President’s Message

President’s Message: Happy New Year!

AALS President Wendy Purdue
By Wendy Perdue, AALS President and Dean, University of Richmond School of Law

Happy academic new year! August and September are marked by the arrival of new students and the energy and excitement they bring. Each year at this time, deans and faculty hone their message of welcome. Some years we focus on the broad range of opportunities that a law degree offers; other years our welcome is filled with advice on how students can get the most from their education. This year, though, my focus will be more external: reminding our students of the role of lawyers in our society and the expectations that go with that role. From an informal survey of fellow deans, it sounds as though many others are planning to emphasize a similar theme.

The following is a brief version of my message to students.

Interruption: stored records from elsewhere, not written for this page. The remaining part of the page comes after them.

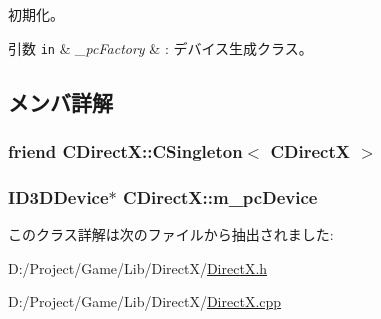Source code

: 初期化。 


\begin{DoxyParams}[1]{引数}
\mbox{\tt in}  & {\em \+\_\+pc\+Factory} & \+: デバイス生成クラス。 \\
\hline
\end{DoxyParams}


\subsection{メンバ詳解}
\hypertarget{class_c_direct_x_a7c51dd8b68b56ffa5bed852e4dd13a92}{}
\subsubsection[{C\+Singleton$<$ C\+Direct\+X $>$}]{\setlength{\rightskip}{0pt plus 5cm}friend {\bf C\+Direct\+X\+::\+C\+Singleton}$<$ {\bf C\+Direct\+X} $>$\hspace{0.3cm}{\ttfamily [private]}}\label{class_c_direct_x_a7c51dd8b68b56ffa5bed852e4dd13a92}
\hypertarget{class_c_direct_x_a6ecdada46fbabcb5535cede3a96fdbe3}{}
\subsubsection[{m\+\_\+pc\+Device}]{\setlength{\rightskip}{0pt plus 5cm}I\+D3\+D\+Device$\ast$ C\+Direct\+X\+::m\+\_\+pc\+Device\hspace{0.3cm}{\ttfamily [private]}}\label{class_c_direct_x_a6ecdada46fbabcb5535cede3a96fdbe3}


このクラス詳解は次のファイルから抽出されました\+:\begin{DoxyCompactItemize}
\item 
D\+:/\+Project/\+Game/\+Lib/\+Direct\+X/\hyperlink{_direct_x_8h}{Direct\+X.\+h}\item 
D\+:/\+Project/\+Game/\+Lib/\+Direct\+X/\hyperlink{_direct_x_8cpp}{Direct\+X.\+cpp}\end{DoxyCompactItemize}
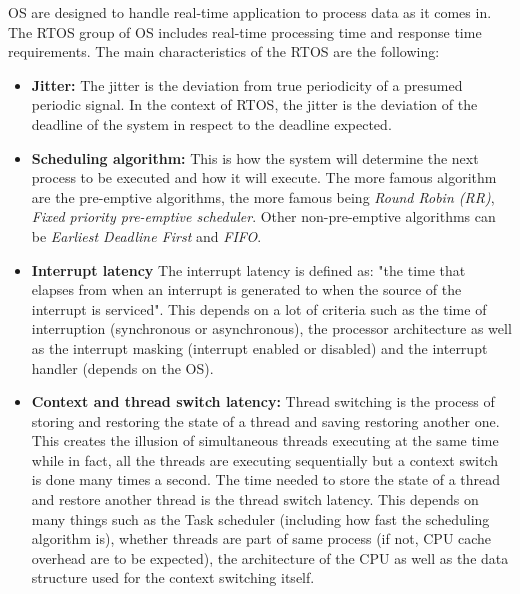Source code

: OS are designed to handle real-time application to process data as it comes in. The RTOS group of OS includes real-time processing time and response time requirements.
The main characteristics of the RTOS are the following:
\begin{itemize}
\item\textbf{Jitter:} The jitter is the deviation from true periodicity of a presumed periodic signal. In the context of RTOS, the jitter is the deviation of the deadline of the system in respect to the deadline expected\cite{chibios_jitter}.
\item\textbf{Scheduling algorithm:} This is how the system will determine the next process to be executed and how it will execute. The more famous algorithm are the pre-emptive algorithms, the more famous being \textit{Round Robin (RR)}, \textit{Fixed priority pre-emptive scheduler}. Other non-pre-emptive algorithms can be \textit{Earliest Deadline First} and \textit{FIFO}.
\item\textbf{Interrupt latency} The interrupt latency is defined as: "the time that elapses from when an interrupt is generated to when the source of the interrupt is serviced". This depends on a lot of criteria such as the time of interruption (synchronous or asynchronous), the processor architecture as well as the interrupt masking (interrupt enabled or disabled) and the interrupt handler (depends on the OS).
\item\textbf{Context and thread switch latency:} Thread switching is the process of storing and restoring the state of a thread and saving restoring another one. This creates the illusion of simultaneous threads executing at the same time while in fact, all the threads are executing sequentially but a context switch is done many times a second. The time needed to store the state of a thread and restore another thread is the thread switch latency. This depends on many things such as the Task scheduler (including how fast the scheduling algorithm is), whether threads are part of same process (if not, CPU cache overhead are to be expected), the architecture of the CPU as well as the data structure used for the context switching itself.
\end{itemize}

To the class of 2021, welcome. You are in for an exciting and challenging education that we hope will provide the opportunity for an equally exciting and challenging career. Your education here will be transformative: You will acquire new knowledge and skills that will open your mind and open doors. And your education will enable you to transform the world. You’ll soon find that law is the connective tissue of our social order. It structures everything from our most intimate family relationships to our most public political processes. Your legal education will enable you to be doctors of our social lives. People will turn to you for help both in their private affairs and their public interactions. When our democracy is ailing, it is lawyers who can, like doctors at an accident scene, step in to assist.

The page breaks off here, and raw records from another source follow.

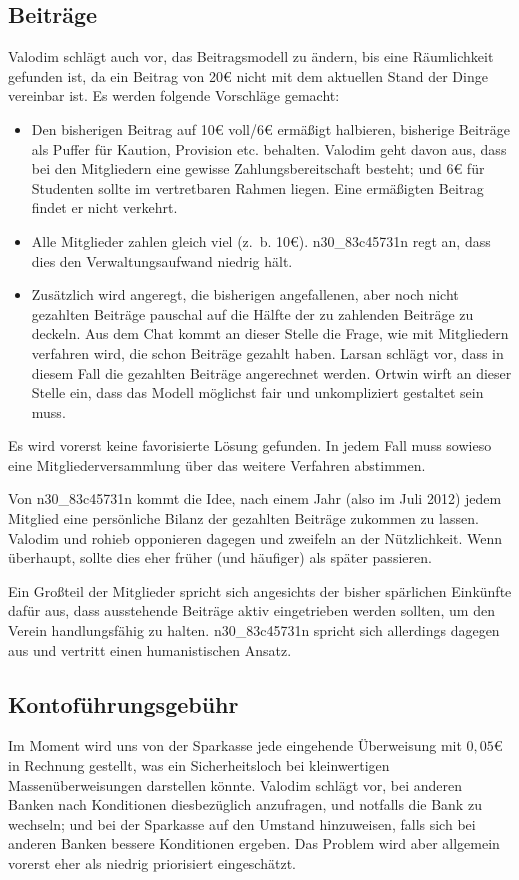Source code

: \documentclass[a4paper,12pt]{scrartcl}
\begin{document}
\subsection{Beiträge}
Valodim schlägt auch vor, das Beitragsmodell zu ändern, bis eine Räumlichkeit
gefunden ist, da ein Beitrag von 20€ nicht mit dem aktuellen Stand der Dinge 
vereinbar ist. Es werden folgende Vorschläge gemacht:
\begin{itemize}
  \item Den bisherigen Beitrag auf 10€ voll/6€ ermäßigt halbieren, bisherige
    Beiträge als Puffer für Kaution, Provision etc. behalten. Valodim geht davon
    aus, dass bei den Mitgliedern eine gewisse Zahlungsbereitschaft besteht; und
    6€ für Studenten sollte im vertretbaren Rahmen liegen. Eine ermäßigten
    Beitrag findet er nicht verkehrt.    
  \item Alle Mitglieder zahlen gleich viel (z.~b. 10€). n30\_83c45731n regt an,
    dass dies den Verwaltungsaufwand niedrig hält.
  \item Zusätzlich wird angeregt, die bisherigen angefallenen, aber noch 
    nicht gezahlten Beiträge pauschal auf die Hälfte der zu zahlenden 
    Beiträge zu deckeln. Aus dem Chat kommt an dieser Stelle die Frage, wie
    mit Mitgliedern verfahren wird, die schon Beiträge gezahlt haben. Larsan
    schlägt vor, dass in diesem Fall die gezahlten Beiträge angerechnet 
    werden. Ortwin wirft an dieser Stelle ein, dass das Modell möglichst fair 
    und unkompliziert gestaltet sein muss.
\end{itemize}

Es wird vorerst keine favorisierte Lösung gefunden. In jedem Fall muss sowieso
eine Mitgliederversammlung über das weitere Verfahren abstimmen.

Von n30\_83c45731n kommt die Idee, nach einem Jahr (also im Juli 2012) jedem 
Mitglied eine persönliche Bilanz der gezahlten Beiträge zukommen zu lassen. 
Valodim und rohieb opponieren dagegen und zweifeln an der Nützlichkeit. 
Wenn überhaupt, sollte dies eher früher (und häufiger) als später passieren.

Ein Großteil der Mitglieder spricht sich angesichts der bisher spärlichen 
Einkünfte dafür aus, dass ausstehende Beiträge aktiv eingetrieben werden 
sollten, um den Verein handlungsfähig zu halten. n30\_83c45731n spricht sich 
allerdings dagegen aus und vertritt einen humanistischen Ansatz.

\subsection{Kontoführungsgebühr}
Im Moment wird uns von der Sparkasse jede eingehende Überweisung mit $0{,}05$€ 
in Rechnung gestellt, was ein Sicherheitsloch bei kleinwertigen 
Massenüberweisungen darstellen könnte. Valodim schlägt vor, bei anderen Banken
nach Konditionen diesbezüglich anzufragen, und notfalls die Bank zu wechseln; 
und bei der Sparkasse auf den Umstand hinzuweisen, falls sich bei anderen Banken
bessere Konditionen ergeben. Das Problem wird aber allgemein vorerst eher als
niedrig priorisiert eingeschätzt.
\end{document}
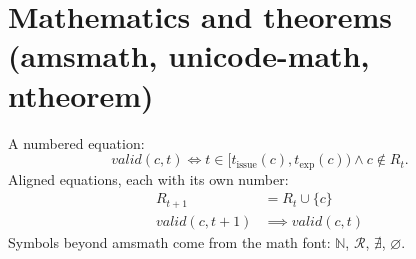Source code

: \section{Mathematics and theorems (amsmath, unicode-math, ntheorem)}\label{guide:latex:theorems}
A numbered equation:
\begin{equation}\label{guide:eq:latex:window}
  \mathit{valid}(c, t) \iff t \in [t_\mathrm{issue}(c), t_\mathrm{exp}(c)) \land c \notin R_t .
\end{equation}
Aligned equations, each with its own number:
\begin{align}
  R_{t+1} &= R_t \cup \{ c \} \label{guide:eq:latex:fresh}\\
  \mathit{valid}(c, t+1) &\implies \mathit{valid}(c, t) \label{guide:eq:latex:valid}
\end{align}
Symbols beyond amsmath come from the math font: $\mathbb{N}$, $\mathcal{R}$, $\nexists$, $\varnothing$.

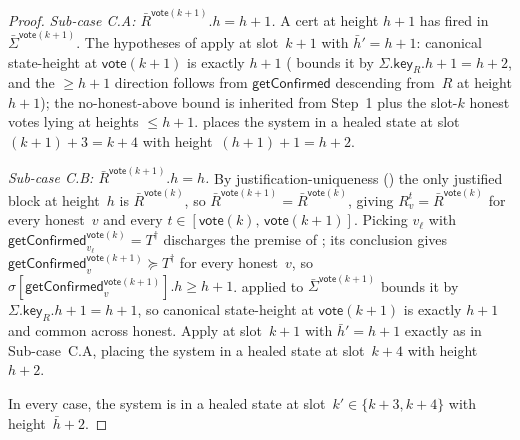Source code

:\documentclass{article}
\newcommand{\key}{\mathsf{key}}
\newcommand{\vote}{\mathsf{vote}}
\newcommand{\comm}[1]{\bar{#1}}
\newcommand{\getConfirmed}{\textsf{getConfirmed}\xspace}
\theoremstyle{plain}
\theoremstyle{definition}
\theoremstyle{remark}
\begin{document}
\begin{proof}
\emph{Sub-case C.A: $\comm{R}^{\vote(k+1)}.h = h+1$.}
A cert at height $h+1$ has fired in $\comm{\Sigma}^{\vote(k+1)}$. The hypotheses of  apply at slot~$k+1$ with $\comm{h}' = h+1$: canonical state-height at $\vote(k+1)$ is exactly $h+1$ ( bounds it by $\Sigma.\key_R.h + 1 = h+2$, and the $\geq h+1$ direction follows from $\getConfirmed$ descending from~$R$ at height $h+1$); the no-honest-above bound is inherited from Step~1 plus the slot-$k$ honest votes lying at heights $\leq h+1$.  places the system in a healed state at slot~$(k+1)+3 = k+4$ with height~$(h+1)+1 = h+2$.

\emph{Sub-case C.B: $\comm{R}^{\vote(k+1)}.h = h$.}
By justification-uniqueness () the only justified block at height~$h$ is $\comm{R}^{\vote(k)}$, so $\comm{R}^{\vote(k+1)} = \comm{R}^{\vote(k)}$, giving $R_v^t = \comm{R}^{\vote(k)}$ for every honest~$v$ and every $t \in [\vote(k),\, \vote(k+1)]$. Picking $v_\ell$ with $\getConfirmed_{v_\ell}^{\vote(k)} = T^\dagger$ discharges the premise of ; its conclusion gives $\getConfirmed_v^{\vote(k+1)} \succeq T^\dagger$ for every honest~$v$, so $\sigma[\getConfirmed_v^{\vote(k+1)}].h \geq h + 1$.  applied to $\comm{\Sigma}^{\vote(k+1)}$ bounds it by $\Sigma.\key_R.h + 1 = h + 1$, so canonical state-height at $\vote(k+1)$ is exactly $h+1$ and common across honest. Apply  at slot~$k+1$ with $\comm{h}' = h+1$ exactly as in Sub-case~C.A, placing the system in a healed state at slot~$k+4$ with height~$h+2$.

In every case, the system is in a healed state at slot~$k' \in \{k+3, k+4\}$ with height~$\comm{h}+2$.
\end{proof}
\end{document}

Becoming a JD–a doctor of laws–will require not only that you study hard, but also that you approach your studies with an openness and curiosity. Reading cases in law school is our equivalent of the human anatomy lab. You will be exposed to the hidden structures of our legal systems, and some of what you see will be beautiful and inspiring while some will seem to you ugly and pathological. But like a good doctor, you must try to understand it all. Do not isolate yourself from views that you disagree with. Engage, listen, and learn.

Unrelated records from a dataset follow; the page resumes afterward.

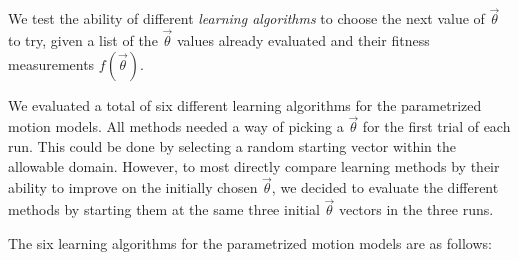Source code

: We test the ability of different \emph{learning algorithms} to choose the next value of $\vec{\theta}$ to try, given a list of the
$\vec{\theta}$ values already evaluated and their fitness measurements $f(\vec{\theta})$.

We evaluated a total of six different
learning algorithms for the parametrized motion models.  All methods
needed a way of picking a $\vec{\theta}$ for the first trial of each run.  This could be done by selecting a random starting vector within the
allowable domain.  However, to most directly compare learning methods
by their ability to improve on the initially chosen $\vec{\theta}$, we
decided to evaluate the different methods by starting them at the same three
initial $\vec{\theta}$ vectors in the three runs. 


The six learning algorithms for the parametrized motion models are as follows:






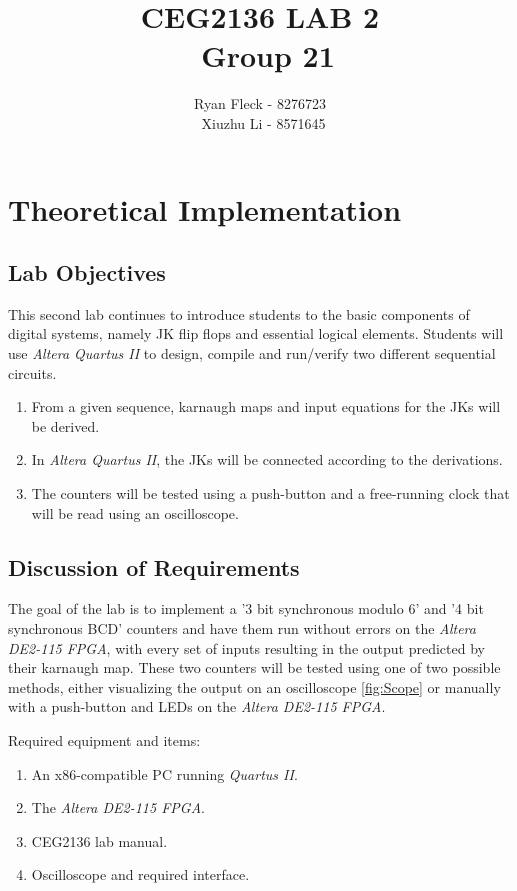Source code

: \documentclass[a4paper,12pt]{article}
\begin{document}
\title{CEG2136 LAB 2 \\\ Group 21}
\author{Ryan Fleck - 8276723 \\\ Xiuzhu Li - 8571645}
\maketitle
\newpage
{}
\tableofcontents
\listoffigures
\newpage
{}  


\section{Theoretical Implementation}

\subsection{Lab Objectives}
This second lab continues to introduce students to the basic components of digital systems, namely JK flip flops and essential logical elements. Students will use \textit{Altera Quartus II} to design, compile and run/verify two different sequential circuits.
\begin{enumerate}
\item From a given sequence, karnaugh maps and input equations for the JKs will be derived.
\item In \textit{Altera Quartus II}, the JKs will be connected according to the derivations.
\item The counters will be tested using a push-button and a free-running clock that will be read using an oscilloscope.
\end{enumerate}

\subsection{Discussion of Requirements}
The goal of the lab is to implement a '3 bit synchronous modulo 6' and '4 bit synchronous BCD' counters and have them run without errors on the \textit{Altera DE2-115 FPGA}, with every set of inputs resulting in the output predicted by their karnaugh map. These two counters will be tested using one of two possible methods, either visualizing the output on an oscilloscope \ref{fig:Scope} or manually with a push-button and LEDs on the \textit{Altera DE2-115 FPGA}.


Required equipment and items:
\begin{enumerate}
\item An x86-compatible PC running \textit{Quartus II}.
\item The \textit{Altera DE2-115 FPGA}.
\item CEG2136 lab manual.
\item Oscilloscope and required interface.
\end{enumerate}
\end{document}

You are all no doubt excited about what awaits you, and maybe a bit apprehensive, too. You should know that your faculty and staff feel the same. We are excited to get to know you and to watch you develop your professional knowledge and skills. Like you, we may be a bit apprehensive—though for different reasons. We know that we are educating the lawyers who will shape our world for the next 40 years, and we know that world will be filled with challenges. We will need leaders and peacemakers. We will need fierce advocates for change and those who can help us maintain stability. We will need innovators who find solutions to our legal problems and who can also see the problems with our legal solutions. And we will need lawyers who can do all of this with dignity and civility.

In short, we are counting on you to assure the health of our social order and our democracy. That’s what lawyers do. It is an awesome responsibility but one that we are excited to help you prepare for. The world needs doctors and it needs juris doctors too. Welcome to the beginning of this journey of transformation.